4 de novembro de 2025—O prefeito do Rio de Janeiro, Eduardo Paes, como o Presidente Lula, acaba de ser reconhecido pela revista TIME como um de 100 líderes climáticos. Atualmente, a cidade do Rio recebe a C40, Cúpula Mundial de Prefeitos, na semana antes do Brasil sediar a COP30, Conferência do Clima, em Belém.
“Ciente de sua responsabilidade… [como] um importante centro de discussões climáticas, em conjunto com Belém”, como a Secretaria Municipal de Meio Ambiente e Clima (SMAC) tem divulgado por email, a cidade está, atualmente, sediando o Diálogos Locais, The Earthshot Prize, a Plenária Anual do Fórum de Cidades Amazônicas e as Missões de Transições Urbanas.
O Diálogos Locais está sendo realizado pela SMAC, segundo seu release, para “mostrar ao mundo que o Rio de Janeiro é uma cidade de ação climática, de participação popular e de inovação”, entre outros objetivos. Enquanto isso, ontem, 3 de novembro, o prefeito recebeu o futuro rei da Inglaterra, Príncipe William: “É a primeira vez que o Earthshot Prize, o ‘Oscar da Sustentabilidade’, acontece na América Latina e o Rio foi a cidade escolhida para ser palco do evento”, comemora no Instagram.
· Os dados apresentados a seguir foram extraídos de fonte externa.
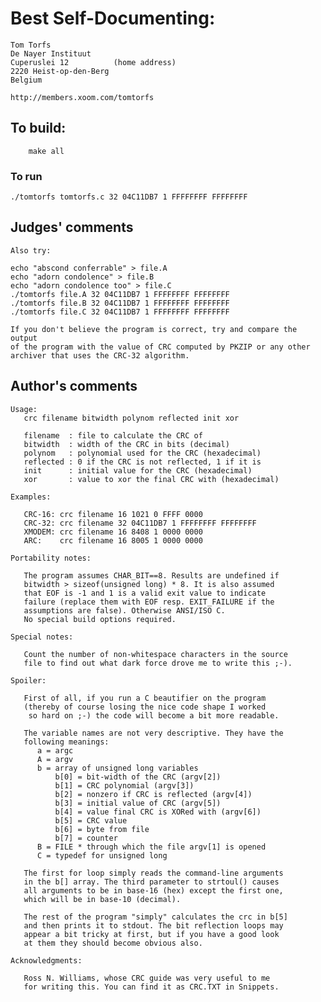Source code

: # Best Self-Documenting:

    Tom Torfs
    De Nayer Instituut
    Cuperuslei 12          (home address)
    2220 Heist-op-den-Berg
    Belgium

    http://members.xoom.com/tomtorfs

## To build:

        make all

### To run

	./tomtorfs tomtorfs.c 32 04C11DB7 1 FFFFFFFF FFFFFFFF

## Judges' comments

    Also try:

	echo "abscond conferrable" > file.A
	echo "adorn condolence" > file.B
	echo "adorn condolence too" > file.C
	./tomtorfs file.A 32 04C11DB7 1 FFFFFFFF FFFFFFFF
	./tomtorfs file.B 32 04C11DB7 1 FFFFFFFF FFFFFFFF
	./tomtorfs file.C 32 04C11DB7 1 FFFFFFFF FFFFFFFF

    If you don't believe the program is correct, try and compare the output
    of the program with the value of CRC computed by PKZIP or any other
    archiver that uses the CRC-32 algorithm.

## Author's comments

    Usage:
       crc filename bitwidth polynom reflected init xor

       filename  : file to calculate the CRC of
       bitwidth  : width of the CRC in bits (decimal)
       polynom   : polynomial used for the CRC (hexadecimal)
       reflected : 0 if the CRC is not reflected, 1 if it is
       init      : initial value for the CRC (hexadecimal)
       xor       : value to xor the final CRC with (hexadecimal)

    Examples:

       CRC-16: crc filename 16 1021 0 FFFF 0000
       CRC-32: crc filename 32 04C11DB7 1 FFFFFFFF FFFFFFFF
       XMODEM: crc filename 16 8408 1 0000 0000
       ARC:    crc filename 16 8005 1 0000 0000

    Portability notes:

       The program assumes CHAR_BIT==8. Results are undefined if
       bitwidth > sizeof(unsigned long) * 8. It is also assumed
       that EOF is -1 and 1 is a valid exit value to indicate
       failure (replace them with EOF resp. EXIT_FAILURE if the
       assumptions are false). Otherwise ANSI/ISO C.
       No special build options required.

    Special notes:

       Count the number of non-whitespace characters in the source
       file to find out what dark force drove me to write this ;-).

    Spoiler:

       First of all, if you run a C beautifier on the program
       (thereby of course losing the nice code shape I worked
        so hard on ;-) the code will become a bit more readable.

       The variable names are not very descriptive. They have the
       following meanings:
          a = argc
          A = argv
          b = array of unsigned long variables
              b[0] = bit-width of the CRC (argv[2])
              b[1] = CRC polynomial (argv[3])
              b[2] = nonzero if CRC is reflected (argv[4])
              b[3] = initial value of CRC (argv[5])
              b[4] = value final CRC is XORed with (argv[6])
              b[5] = CRC value
              b[6] = byte from file
              b[7] = counter
          B = FILE * through which the file argv[1] is opened
          C = typedef for unsigned long

       The first for loop simply reads the command-line arguments
       in the b[] array. The third parameter to strtoul() causes
       all arguments to be in base-16 (hex) except the first one,
       which will be in base-10 (decimal).

       The rest of the program "simply" calculates the crc in b[5]
       and then prints it to stdout. The bit reflection loops may
       appear a bit tricky at first, but if you have a good look
       at them they should become obvious also.

    Acknowledgments:

       Ross N. Williams, whose CRC guide was very useful to me
       for writing this. You can find it as CRC.TXT in Snippets.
No entanto, uma revolução verde na Mata Atlântica carioca, fruto de políticas públicas visionárias e estabelecidas, em curso no Rio de Janeiro há quatro décadas, está neste mesmo momento sofrendo nas mãos desta mesma Prefeitura.
O Determinado e Determinante, Notável ‘Programa Mutirão Reflorestamento’
Há 40 anos, em 1984, foi iniciado o Programa Mutirão Reflorestamento (PMR). Talvez a política ambiental e de mitigação climática de maior impacto e duradoura do município, hoje é pouco comentada na mídia, apesar de (ou talvez por) ter se tornado tão fundamental à identidade verde da cidade, que se vangloria como tendo “a maior floresta urbana do planeta”. Implementado por moradores qualificados de favelas, orientados por engenheiros florestais e agrônomos da SMAC, o programa recupera áreas de encostas e manguezais, sendo o responsável pelo plantio de cerca de 3400 hectares até 2019, segundo o relatório “33 anos Plantando Florestas no Rio de Janeiro”.
De acordo com o relatório, o Programa Mutirão Reflorestamento até então havia plantado 10 milhões de mudas no Rio de Janeiro, proporcionando o reflorestamento e a recuperação do ecossistema original da Mata Atlântica e ajudando a manter o solo vivo e fértil com a presença de animais e camada de húmus, além das gramíneas, o que diminui a incidência de incêndios.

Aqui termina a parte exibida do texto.